- _WHAT THE TASK ASKS_: Lines in the records below that contain the word "Cases" must each be copied.

- _Plain-text document sources_:

= Beginning of Section =

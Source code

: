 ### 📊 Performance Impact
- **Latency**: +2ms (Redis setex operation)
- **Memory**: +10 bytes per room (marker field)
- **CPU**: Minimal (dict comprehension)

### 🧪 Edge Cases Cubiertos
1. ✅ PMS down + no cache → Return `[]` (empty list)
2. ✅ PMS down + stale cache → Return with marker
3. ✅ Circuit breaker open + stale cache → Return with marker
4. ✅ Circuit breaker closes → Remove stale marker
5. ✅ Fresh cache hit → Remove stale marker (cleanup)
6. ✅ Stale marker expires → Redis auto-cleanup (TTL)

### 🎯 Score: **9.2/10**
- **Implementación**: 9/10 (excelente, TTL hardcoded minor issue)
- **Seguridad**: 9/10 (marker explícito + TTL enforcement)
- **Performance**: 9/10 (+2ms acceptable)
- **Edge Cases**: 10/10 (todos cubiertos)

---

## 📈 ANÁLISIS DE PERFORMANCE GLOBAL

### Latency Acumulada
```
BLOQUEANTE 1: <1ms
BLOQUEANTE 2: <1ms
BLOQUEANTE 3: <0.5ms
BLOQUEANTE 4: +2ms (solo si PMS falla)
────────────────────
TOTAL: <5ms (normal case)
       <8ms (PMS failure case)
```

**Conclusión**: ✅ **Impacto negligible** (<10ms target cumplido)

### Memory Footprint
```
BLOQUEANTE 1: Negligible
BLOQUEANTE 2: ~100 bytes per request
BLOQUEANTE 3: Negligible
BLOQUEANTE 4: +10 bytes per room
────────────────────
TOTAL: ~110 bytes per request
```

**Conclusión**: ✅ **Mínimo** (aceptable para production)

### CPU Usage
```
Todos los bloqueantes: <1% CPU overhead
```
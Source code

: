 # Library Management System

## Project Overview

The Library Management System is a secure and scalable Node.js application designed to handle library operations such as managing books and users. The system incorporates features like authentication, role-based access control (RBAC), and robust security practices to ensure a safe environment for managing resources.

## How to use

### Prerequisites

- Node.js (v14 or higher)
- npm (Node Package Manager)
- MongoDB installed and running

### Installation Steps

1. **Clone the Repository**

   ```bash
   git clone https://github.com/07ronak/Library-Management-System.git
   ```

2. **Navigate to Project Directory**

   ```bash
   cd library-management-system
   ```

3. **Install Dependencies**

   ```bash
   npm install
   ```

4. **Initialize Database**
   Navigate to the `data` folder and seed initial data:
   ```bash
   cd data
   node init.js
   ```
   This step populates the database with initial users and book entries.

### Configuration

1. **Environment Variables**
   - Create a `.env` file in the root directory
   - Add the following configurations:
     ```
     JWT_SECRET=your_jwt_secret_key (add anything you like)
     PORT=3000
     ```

= End of Section =

- _COMPLETED TASK_:
### 🧪 Edge Cases Cubiertos
- **Edge Cases**: 10/10 (todos cubiertos)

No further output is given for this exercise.